((

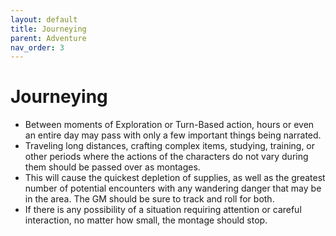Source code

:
 ```yaml
---
layout: default
title: Journeying
parent: Adventure
nav_order: 3
---
```


# Journeying
- Between moments of Exploration or Turn-Based action, hours or even an entire day may pass with only a few important things being narrated.
- Traveling long distances, crafting complex items, studying, training, or other periods where the actions of the characters do not vary during them should be passed over as montages.
- This will cause the quickest depletion of supplies, as well as the greatest number of potential encounters with any wandering danger that may be in the area. The GM should be sure to track and roll for both. 
- If there is any possibility of a situation requiring attention or careful interaction, no matter how small, the montage should stop.
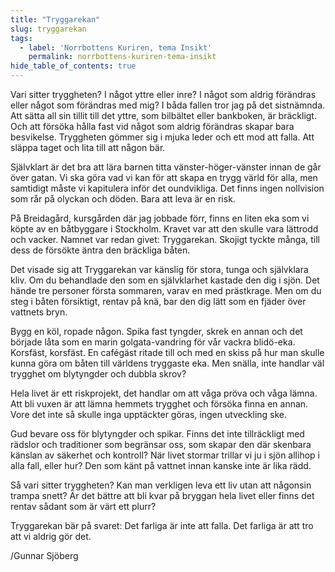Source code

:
 ```yaml
---
title: "Tryggarekan"
slug: tryggarekan
tags:
  - label: 'Norrbottens Kuriren, tema Insikt'
    permalink: norrbottens-kuriren-tema-insikt
hide_table_of_contents: true
---
```

Vari sitter tryggheten? I något yttre eller inre? I något som aldrig förändras eller något som förändras med mig? I båda fallen tror jag på det sistnämnda. Att sätta all sin tillit till det yttre, som bilbältet eller bankboken, är bräckligt. Och att försöka hålla fast vid något som aldrig förändras skapar bara besvikelse. Tryggheten gömmer sig i mjuka leder och ett mod att falla. Att släppa taget och lita till att någon bär.

<!--truncate-->

Självklart är det bra att lära barnen titta vänster-höger-vänster innan de går över gatan. Vi ska göra vad vi kan för att skapa en trygg värld för alla, men samtidigt måste vi kapitulera inför det oundvikliga. Det finns ingen nollvision som rår på olyckan och döden. Bara att leva är en risk.

På Breidagård, kursgården där jag jobbade förr, finns en liten eka som vi köpte av en båtbyggare i Stockholm. Kravet var att den skulle vara lättrodd och vacker. Namnet var redan givet: Tryggarekan. Skojigt tyckte många, till dess de försökte äntra den bräckliga båten.

Det visade sig att Tryggarekan var känslig för stora, tunga och självklara kliv. Om du behandlade den som en självklarhet kastade den dig i sjön. Det hände tre personer första sommaren, varav en med prästkrage. Men om du steg i båten försiktigt, rentav på knä, bar den dig lätt som en fjäder över vattnets bryn.

Bygg en köl, ropade någon. Spika fast tyngder, skrek en annan och det började låta som en marin golgata-vandring för vår vackra blidö-eka. Korsfäst, korsfäst. En cafégäst ritade till och med en skiss på hur man skulle kunna göra om båten till världens tryggaste eka. Men snälla, inte handlar väl trygghet om blytyngder och dubbla skrov?

Hela livet är ett riskprojekt, det handlar om att våga pröva och våga lämna. Att bli vuxen är att lämna hemmets trygghet och försöka finna en annan. Vore det inte så skulle inga upptäckter göras, ingen utveckling ske.

Gud bevare oss för blytyngder och spikar. Finns det inte tillräckligt med rädslor och traditioner som begränsar oss, som skapar den där skenbara känslan av säkerhet och kontroll? När livet stormar trillar vi ju i sjön allihop i alla fall, eller hur? Den som känt på vattnet innan kanske inte är lika rädd.

Så vari sitter tryggheten? Kan man verkligen leva ett liv utan att någonsin trampa snett? Är det bättre att bli kvar på bryggan hela livet eller finns det rentav sådant som är värt ett plurr?

Tryggarekan bär på svaret: Det farliga är inte att falla. Det farliga är att tro att vi aldrig gör det.

/Gunnar Sjöberg
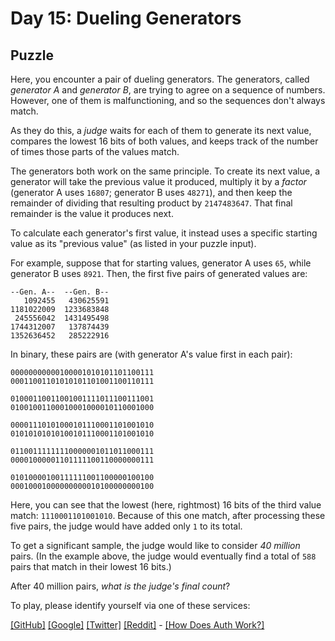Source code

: # Day 15: Dueling Generators

## Puzzle

Here, you encounter a pair of dueling generators. The generators, called *generator A* and *generator B*, are trying to agree on a sequence of numbers. However, one of them is malfunctioning, and so the sequences don't always match.


As they do this, a *judge* waits for each of them to generate its next value, compares the lowest 16 bits of both values, and keeps track of the number of times those parts of the values match.


The generators both work on the same principle. To create its next value, a generator will take the previous value it produced, multiply it by a *factor* (generator A uses `16807`; generator B uses `48271`), and then keep the remainder of dividing that resulting product by `2147483647`. That final remainder is the value it produces next.


To calculate each generator's first value, it instead uses a specific starting value as its "previous value" (as listed in your puzzle input).


For example, suppose that for starting values, generator A uses `65`, while generator B uses `8921`. Then, the first five pairs of generated values are:



```
--Gen. A--  --Gen. B--
   1092455   430625591
1181022009  1233683848
 245556042  1431495498
1744312007   137874439
1352636452   285222916

```

In binary, these pairs are (with generator A's value first in each pair):



```
00000000000100001010101101100111
00011001101010101101001100110111

01000110011001001111011100111001
01001001100010001000010110001000

00001110101000101110001101001010
01010101010100101110001101001010

01100111111110000001011011000111
00001000001101111100110000000111

01010000100111111001100000100100
00010001000000000010100000000100

```

Here, you can see that the lowest (here, rightmost) 16 bits of the third value match: `1110001101001010`. Because of this one match, after processing these five pairs, the judge would have added only `1` to its total.


To get a significant sample, the judge would like to consider *40 million* pairs. (In the example above, the judge would eventually find a total of `588` pairs that match in their lowest 16 bits.)


After 40 million pairs, *what is the judge's final count*?



To play, please identify yourself via one of these services:


[[GitHub]](/auth/github) [[Google]](/auth/google) [[Twitter]](/auth/twitter) [[Reddit]](/auth/reddit) - [[How Does Auth Work?]](/about#faq_auth)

))

Say how many lines above include "only". The number alone is the answer.

2